* **Work item**
Check each line of the listing, and copy it if it contains the word "should".

* **Listed records**
□ □ □ □ □

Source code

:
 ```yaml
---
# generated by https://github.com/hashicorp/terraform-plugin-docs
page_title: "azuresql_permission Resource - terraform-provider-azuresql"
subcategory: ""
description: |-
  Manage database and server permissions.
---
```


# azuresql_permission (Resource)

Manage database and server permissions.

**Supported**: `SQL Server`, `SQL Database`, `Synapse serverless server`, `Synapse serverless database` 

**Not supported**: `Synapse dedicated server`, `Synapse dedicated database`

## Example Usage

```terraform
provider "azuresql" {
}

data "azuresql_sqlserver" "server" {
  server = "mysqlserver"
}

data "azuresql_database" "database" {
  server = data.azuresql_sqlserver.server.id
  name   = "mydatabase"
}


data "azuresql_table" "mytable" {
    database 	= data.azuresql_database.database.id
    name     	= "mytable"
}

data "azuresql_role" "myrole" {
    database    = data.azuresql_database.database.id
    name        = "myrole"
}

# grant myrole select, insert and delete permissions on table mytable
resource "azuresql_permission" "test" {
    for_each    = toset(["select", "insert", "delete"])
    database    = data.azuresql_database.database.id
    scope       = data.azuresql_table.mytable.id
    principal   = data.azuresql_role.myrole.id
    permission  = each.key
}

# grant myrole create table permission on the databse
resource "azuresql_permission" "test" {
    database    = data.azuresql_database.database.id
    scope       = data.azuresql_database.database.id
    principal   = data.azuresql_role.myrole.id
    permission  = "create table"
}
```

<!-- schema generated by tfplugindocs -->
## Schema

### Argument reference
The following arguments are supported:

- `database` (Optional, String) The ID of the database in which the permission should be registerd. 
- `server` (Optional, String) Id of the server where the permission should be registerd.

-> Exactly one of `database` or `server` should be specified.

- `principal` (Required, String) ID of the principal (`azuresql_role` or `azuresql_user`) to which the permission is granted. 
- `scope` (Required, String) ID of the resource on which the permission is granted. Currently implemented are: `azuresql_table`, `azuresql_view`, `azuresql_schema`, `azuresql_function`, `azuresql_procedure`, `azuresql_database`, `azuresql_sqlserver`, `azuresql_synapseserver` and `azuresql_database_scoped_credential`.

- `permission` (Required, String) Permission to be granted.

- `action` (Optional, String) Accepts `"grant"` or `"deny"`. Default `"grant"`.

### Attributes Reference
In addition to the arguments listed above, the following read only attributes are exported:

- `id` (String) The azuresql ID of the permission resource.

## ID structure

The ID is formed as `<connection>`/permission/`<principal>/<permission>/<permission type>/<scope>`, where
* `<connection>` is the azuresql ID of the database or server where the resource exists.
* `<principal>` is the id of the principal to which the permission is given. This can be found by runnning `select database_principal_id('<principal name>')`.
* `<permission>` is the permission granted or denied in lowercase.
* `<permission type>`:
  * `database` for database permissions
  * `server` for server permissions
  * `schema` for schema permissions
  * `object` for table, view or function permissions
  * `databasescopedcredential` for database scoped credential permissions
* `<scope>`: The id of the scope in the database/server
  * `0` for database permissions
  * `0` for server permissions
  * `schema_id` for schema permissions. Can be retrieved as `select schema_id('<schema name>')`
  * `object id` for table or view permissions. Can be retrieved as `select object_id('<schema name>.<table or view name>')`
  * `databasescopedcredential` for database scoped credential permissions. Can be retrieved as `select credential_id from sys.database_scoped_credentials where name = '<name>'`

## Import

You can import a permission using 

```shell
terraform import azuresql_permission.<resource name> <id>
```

□ □ □ □ □

* **Written answer**
- `database` (Optional, String) The ID of the database in which the permission should be registerd. 
- `server` (Optional, String) Id of the server where the permission should be registerd.
-> Exactly one of `database` or `server` should be specified.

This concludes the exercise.